Anomaly Detection and Improvement of Clusters using Enhanced K-Means Algorithm
This work addresses cluster quality and anomaly identification in datasets, but it is incremental as it builds upon the standard k-means algorithm.
The paper tackles the problem of cluster refinement and anomaly detection by proposing a novel algorithm that reduces intra-cluster variance, achieving variance reductions of up to 88.1% and accuracy improvements of 22.5% on datasets like UCI Wine Quality.
This paper introduces a unified approach to cluster refinement and anomaly detection in datasets.
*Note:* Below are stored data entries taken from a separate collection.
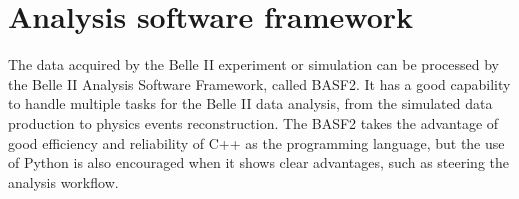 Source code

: \begin{comment}
The mixing of background is then implemented to provide a realistic view of physical events and beam background overlay. Since the format of beam background is simulated hits, thus adding the background events is done by injecting the simulated hits, then move to the digitization of hits to detector responses. In a event time window $\Delta t$, assuming the given type background has a average rate of $R$, the mixing number of background hits in such event is: 

\begin{equation}
\bar{N} = sR\Delta{t}
\end{equation}

$s$ is optional scaling factor which can be used to study the influence of given type background in different level. Because $R$ is averaged value, in the actual mixing, the number of $\bar{N}$ is used as the expected value of Poisson distribution, which presents the number of observed events when many trials of such events is made with certain small possibility per event.  In order to simulate the effect of timing different of background and physical events, the mixing timing window over $\Delta t$ is randomly shift according to the physical events.
With the real experimental data comes in handy, the method of adding background events to physics events is slightly different since using real beam background can provide a more precise result than simulation. By setting a random trigger for beam background, the hits digitization from real beam background will be collected and add to simulated physics events. Although the pile-up noise collected in this method is not very precise because of the threshold set for detectors allowing only part of noise to be added, the non-recorded noise can still contribute to the pile-up noise for physics events, and they are not included in this method. Yet overall it provides a more realistic evaluation of beam background overlay.

\end{comment}

\section{Analysis software framework} 
The data acquired by the Belle II experiment or simulation can be processed by the Belle II Analysis Software Framework, called BASF2. It has a good capability to handle multiple tasks for the Belle II data analysis, from the simulated data production to physics events reconstruction. The BASF2 takes the advantage of good efficiency and reliability of C++ as the programming language, but the use of
Python is also encouraged when it shows clear advantages, such as steering the analysis workflow.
We propose a novel algorithm that iteratively reduces the intra-cluster variance of N clusters until a global minimum is reached, yielding tighter clusters than the standard k-means algorithm. We evaluate the method using intrinsic measures for unsupervised learning, including the silhouette coefficient, Calinski-Harabasz index, and Davies-Bouldin index, and extend it to anomaly detection by identifying points whose assignment causes a significant variance increase. External validation on synthetic data and the UCI Breast Cancer and UCI Wine Quality datasets employs the Jaccard similarity score, V-measure, and F1 score. Results show variance reductions of 18.7% and 88.1% on the synthetic and Wine Quality datasets, respectively, along with accuracy and F1 score improvements of 22.5% and 20.8% on the Wine Quality dataset.